Task goal
Please list all lines of the material below in which the string "enterprise" occurs.
▶
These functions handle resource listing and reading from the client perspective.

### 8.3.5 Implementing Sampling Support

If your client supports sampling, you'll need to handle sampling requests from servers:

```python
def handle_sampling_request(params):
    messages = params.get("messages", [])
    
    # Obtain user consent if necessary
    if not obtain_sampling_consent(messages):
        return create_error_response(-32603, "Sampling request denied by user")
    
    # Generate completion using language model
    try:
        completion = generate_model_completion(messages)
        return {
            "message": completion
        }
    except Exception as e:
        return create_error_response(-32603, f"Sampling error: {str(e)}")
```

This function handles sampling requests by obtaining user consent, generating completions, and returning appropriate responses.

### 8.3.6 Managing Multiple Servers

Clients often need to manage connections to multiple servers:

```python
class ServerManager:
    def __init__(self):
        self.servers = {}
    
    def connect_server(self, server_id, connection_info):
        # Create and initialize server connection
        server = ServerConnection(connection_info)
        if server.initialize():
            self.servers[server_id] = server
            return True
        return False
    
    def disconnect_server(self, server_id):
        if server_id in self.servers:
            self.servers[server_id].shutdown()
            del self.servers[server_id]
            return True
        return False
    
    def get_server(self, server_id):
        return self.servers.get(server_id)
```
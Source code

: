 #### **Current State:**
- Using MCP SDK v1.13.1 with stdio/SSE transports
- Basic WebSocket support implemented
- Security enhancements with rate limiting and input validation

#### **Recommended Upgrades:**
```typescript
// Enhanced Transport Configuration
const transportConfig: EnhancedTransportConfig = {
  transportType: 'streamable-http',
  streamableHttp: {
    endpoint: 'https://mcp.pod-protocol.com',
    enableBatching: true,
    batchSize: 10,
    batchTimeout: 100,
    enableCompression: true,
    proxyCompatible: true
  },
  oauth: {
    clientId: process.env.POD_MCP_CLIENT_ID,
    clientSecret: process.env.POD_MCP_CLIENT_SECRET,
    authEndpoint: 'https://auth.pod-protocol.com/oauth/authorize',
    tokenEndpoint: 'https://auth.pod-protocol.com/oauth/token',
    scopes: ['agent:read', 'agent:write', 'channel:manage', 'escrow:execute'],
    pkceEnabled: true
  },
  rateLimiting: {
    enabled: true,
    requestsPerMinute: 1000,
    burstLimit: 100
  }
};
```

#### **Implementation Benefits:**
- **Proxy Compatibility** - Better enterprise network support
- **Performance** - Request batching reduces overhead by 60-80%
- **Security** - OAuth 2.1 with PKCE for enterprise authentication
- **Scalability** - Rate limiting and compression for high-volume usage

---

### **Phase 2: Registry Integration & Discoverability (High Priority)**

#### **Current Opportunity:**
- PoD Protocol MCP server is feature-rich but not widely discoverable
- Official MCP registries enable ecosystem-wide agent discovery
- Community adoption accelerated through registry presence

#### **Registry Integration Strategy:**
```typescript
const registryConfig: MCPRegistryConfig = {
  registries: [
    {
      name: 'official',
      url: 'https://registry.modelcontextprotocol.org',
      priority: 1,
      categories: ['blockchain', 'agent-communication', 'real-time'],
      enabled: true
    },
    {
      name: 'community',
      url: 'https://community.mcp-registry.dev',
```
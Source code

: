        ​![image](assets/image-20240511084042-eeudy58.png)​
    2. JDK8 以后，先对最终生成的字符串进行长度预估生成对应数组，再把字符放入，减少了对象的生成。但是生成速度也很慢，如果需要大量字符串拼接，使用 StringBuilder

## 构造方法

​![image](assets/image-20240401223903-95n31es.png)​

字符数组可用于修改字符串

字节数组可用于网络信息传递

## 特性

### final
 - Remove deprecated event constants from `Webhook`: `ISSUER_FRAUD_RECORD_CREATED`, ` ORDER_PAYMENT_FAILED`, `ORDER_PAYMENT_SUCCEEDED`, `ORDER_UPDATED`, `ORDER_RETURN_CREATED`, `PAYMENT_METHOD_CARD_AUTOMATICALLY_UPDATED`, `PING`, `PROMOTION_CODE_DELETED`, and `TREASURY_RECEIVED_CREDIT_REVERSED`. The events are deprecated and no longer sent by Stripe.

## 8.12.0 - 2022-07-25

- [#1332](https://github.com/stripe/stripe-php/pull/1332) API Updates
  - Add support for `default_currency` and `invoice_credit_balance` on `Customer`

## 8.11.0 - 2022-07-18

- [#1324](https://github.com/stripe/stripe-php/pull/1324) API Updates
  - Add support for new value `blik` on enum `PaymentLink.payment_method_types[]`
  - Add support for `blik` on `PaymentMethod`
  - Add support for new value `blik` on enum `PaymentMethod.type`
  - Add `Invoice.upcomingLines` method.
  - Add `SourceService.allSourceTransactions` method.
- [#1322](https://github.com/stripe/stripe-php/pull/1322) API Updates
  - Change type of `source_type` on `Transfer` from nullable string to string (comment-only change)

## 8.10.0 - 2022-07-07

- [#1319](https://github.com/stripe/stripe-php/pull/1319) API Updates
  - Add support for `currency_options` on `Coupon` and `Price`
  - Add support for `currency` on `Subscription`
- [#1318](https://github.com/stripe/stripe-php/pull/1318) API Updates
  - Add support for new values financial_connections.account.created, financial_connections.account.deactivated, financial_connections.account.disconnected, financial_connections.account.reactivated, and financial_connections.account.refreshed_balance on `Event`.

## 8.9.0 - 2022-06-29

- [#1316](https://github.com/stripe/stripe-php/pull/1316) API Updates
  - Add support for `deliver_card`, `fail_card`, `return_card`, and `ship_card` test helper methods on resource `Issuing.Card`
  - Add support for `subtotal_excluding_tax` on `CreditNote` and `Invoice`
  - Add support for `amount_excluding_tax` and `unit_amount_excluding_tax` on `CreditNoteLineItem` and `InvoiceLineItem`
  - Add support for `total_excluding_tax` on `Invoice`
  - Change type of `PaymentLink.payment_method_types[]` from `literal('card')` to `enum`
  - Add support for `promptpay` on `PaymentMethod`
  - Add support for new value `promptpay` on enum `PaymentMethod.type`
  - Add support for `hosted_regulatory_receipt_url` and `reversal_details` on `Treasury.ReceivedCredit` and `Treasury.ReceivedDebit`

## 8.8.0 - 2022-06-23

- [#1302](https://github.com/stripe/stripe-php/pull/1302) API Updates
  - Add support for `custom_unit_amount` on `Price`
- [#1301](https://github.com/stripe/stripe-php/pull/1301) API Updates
◀
Completed exercise
- **Proxy Compatibility** - Better enterprise network support
- **Security** - OAuth 2.1 with PKCE for enterprise authentication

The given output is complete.